PATRIMOINE DE LA PHOTOGRAPHIE
« Patrimoine de la Photographie » & « Patrimoine en péril : raviver, résister, réinventer »
« Nout zistwar an Foto »
La Possession au fil des images
Une image ne fige pas simplement un instant : elle conserve une mémoire. Témoignage du passé, elle immortalise un paysage, un bâtiment, un événement ou un visage, devenant au fil du temps une véritable archive de l'histoire. À travers cette exposition, la Ville de La Possession vous invite à parcourir près de deux siècles d'histoire à travers l’iconographie. Du battant des lames jusqu'au sommet des montagnes, découvrez l'évolution de La Possession et de ses quartiers, depuis le XIXe siècle jusqu'au début des années 2000.
C'est sur le littoral de La Possession que débute l'histoire de Bourbon avec la prise de l’île en novembre 1649. Au fil des siècles, un bourg se développe au rythme du commerce maritime, du batelage et de la pêche, tandis que les Hauts se construisent entre marronnage, concessions agricoles et ruralité.
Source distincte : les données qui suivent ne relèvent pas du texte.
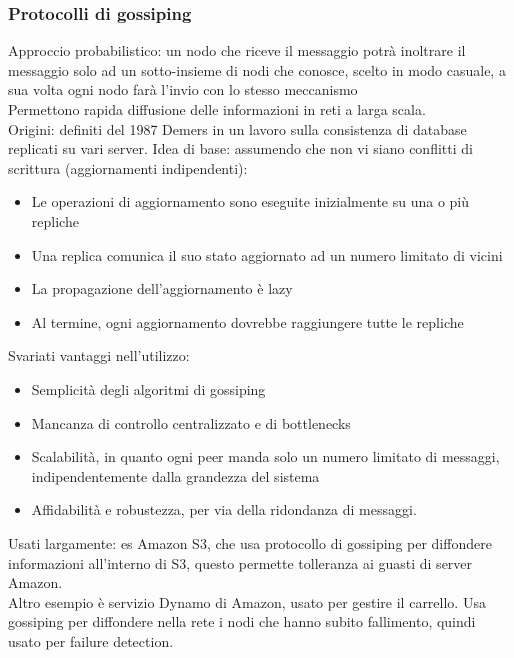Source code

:\documentclass{article}
\begin{document}
\subsubsection{Protocolli di gossiping}
Approccio probabilistico: un nodo che riceve il messaggio potrà inoltrare il messaggio solo ad un sotto-insieme di nodi che conosce, scelto in modo casuale, a sua volta ogni nodo farà l'invio con lo stesso meccanismo\\ Permettono rapida diffusione delle informazioni in reti a larga scala.\\ Origini: definiti del 1987 Demers in un lavoro sulla consistenza di database replicati su vari server. Idea di base: assumendo che non vi siano conflitti di scrittura (aggiornamenti indipendenti):
\begin{itemize}
\item Le operazioni di aggiornamento sono eseguite inizialmente su una o più repliche
\item Una replica comunica il suo stato aggiornato ad un numero limitato di vicini
\item La propagazione dell'aggiornamento è lazy
\item Al termine, ogni aggiornamento dovrebbe raggiungere tutte le repliche
\end{itemize}
Svariati vantaggi nell'utilizzo:
\begin{itemize}
\item Semplicità degli algoritmi di gossiping
\item Mancanza di controllo centralizzato e di bottlenecks
\item Scalabilità, in quanto ogni peer manda solo un numero limitato di messaggi, indipendentemente dalla grandezza del sistema
\item Affidabilità e robustezza, per via della ridondanza di messaggi.
\end{itemize}
Usati largamente: es Amazon S3, che usa protocollo di gossiping per diffondere informazioni all'interno di S3, questo permette tolleranza ai guasti di server Amazon.\\ Altro esempio è servizio Dynamo di Amazon, usato per gestire il carrello. Usa gossiping per diffondere nella rete i nodi che hanno subito fallimento, quindi usato per failure detection.
\end{document}
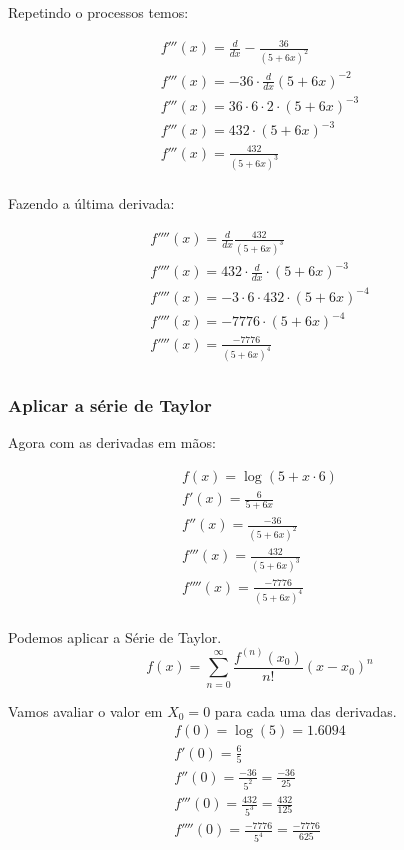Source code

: Repetindo o processos temos:

\[
    \begin{aligned}
        f'''(x) = \frac{d}{dx} -\frac{36}{(5 + 6x)^{2}} \\
        f'''(x) = - 36 \cdot \frac{d}{dx} (5 + 6x)^{-2} \\
        f'''(x) = 36 \cdot 6 \cdot 2 \cdot (5 + 6x)^{-3} \\
        f'''(x) = 432 \cdot (5 + 6x)^{-3} \\
        f'''(x) = \frac{432}{ (5 + 6x)^{3} } \\
    \end{aligned}
\]

Fazendo a última derivada:

\[
    \begin{aligned}
        f''''(x) =\frac{d}{dx} \frac{432}{ (5 + 6x)^{3} }\\
        f''''(x) = 432 \cdot \frac{d}{dx} \cdot (5 + 6x)^{-3}\\
        f''''(x) = -3 \cdot 6 \cdot 432 \cdot (5 + 6x)^{-4}\\
        f''''(x) = -7776 \cdot (5 + 6x)^{-4}\\
        f''''(x) = \frac{-7776}{(5 + 6x)^{4}}\\
    \end{aligned}
\]

\subsubsection{Aplicar a série de Taylor}

Agora com as derivadas em mãos:

\[
    \begin{aligned}
        f(x)     =  \log(5 + x \cdot 6)        \\
        f'(x)    =  \frac{6}{5 + 6x}           \\
        f''(x)   =  \frac{-36}{ (5 + 6x)^{2} } \\
        f'''(x)  =  \frac{432}{ (5 + 6x)^{3} } \\
        f''''(x) =  \frac{-7776}{(5 + 6x)^{4}} \\
    \end{aligned}
\]

Podemos aplicar a Série de Taylor.
\[
    f(x) = \sum_{n=0}^{\infty} \frac{f^{(n)}(x_0)}{n!}(x - x_0)^n
\]

Vamos avaliar o valor em $X_0 = 0$ para cada uma das derivadas.
    \begin{gather*}
        f(0) =    \log(5) = 1.6094 \\
        f'(0) =    \frac{6}{5} \\
        f''(0) =   \frac{-36}{5^{2}}  = \frac{-36}{25} \\
        f'''(0) =  \frac{432}{5^{3}}  = \frac{432}{125} \\
        f''''(0) = \frac{-7776}{5^{4}} = \frac{-7776}{625} \\
    \end{gather*}

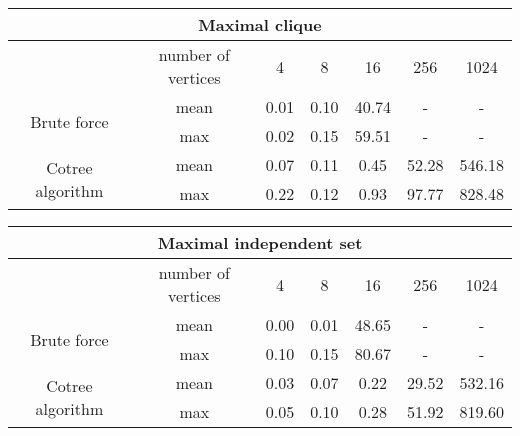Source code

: \begin{center}
    \begin{tabular}{|c|c|c|c|c|c|c|}
        \hline
        \multicolumn{7}{|c|}{Maximal clique}                                                          \\
        \hline
                                          & number of vertices & 4    & 8    & 16    & 256   & 1024   \\
        \hline

        \multirow{2}{*}{Brute force}      & mean               & 0.01 & 0.10 & 40.74 & -     & -      \\
                                          & max                & 0.02 & 0.15 & 59.51 & -     & -      \\
        \hline
        \multirow{2}{*}{Cotree algorithm} & mean               & 0.07 & 0.11 & 0.45  & 52.28 & 546.18 \\
                                          & max                & 0.22 & 0.12 & 0.93  & 97.77 & 828.48 \\
        \hline
    \end{tabular}
\end{center}


\begin{center}
    \begin{tabular}{|c|c|c|c|c|c|c|}
        \hline
        \multicolumn{7}{|c|}{Maximal independent set}                                                 \\
        \hline
                                          & number of vertices & 4    & 8    & 16    & 256   & 1024   \\
        \hline

        \multirow{2}{*}{Brute force}      & mean               & 0.00 & 0.01 & 48.65 & -     & -      \\
                                          & max                & 0.10 & 0.15 & 80.67 & -     & -      \\
        \hline
        \multirow{2}{*}{Cotree algorithm} & mean               & 0.03 & 0.07 & 0.22  & 29.52 & 532.16 \\
                                          & max                & 0.05 & 0.10 & 0.28  & 51.92 & 819.60 \\
        \hline
    \end{tabular}
\end{center}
Cette identité singulière conduira La Possession à devenir une commune à part entière le 29 septembre 1890.
Si, au fil de l’histoire, l’iconographie s’est développée sous différents aspects (dessins, peintures, sculptures…), c’est au XIXe siècle que le procédé photographique connaît un essor majeur. Né en 1826 et présenté à l’Académie des sciences en 1839, il connaît de nombreuses évolutions techniques qui facilitent sa diffusion. La photographie permet de conserver durablement les paysages, les monuments et les sociétés. Dès la seconde moitié du XIXe siècle, les photographes parcourent l’océan Indien et La Réunion, constituant une mémoire visuelle exceptionnelle du territoire. Au XXe siècle, la photographie s’impose progressivement dans le quotidien.
La Possession devient alors un véritable sujet de représentation. Artistes et photographes, éditeurs de cartes postales, services de l’État et habitants immortalisent successivement ses paysages, ses quartiers, son patrimoine et ses habitants. Aujourd'hui, ces clichés constituent un patrimoine iconographique permettant de redécouvrir un territoire en constante évolution et de transmettre son histoire.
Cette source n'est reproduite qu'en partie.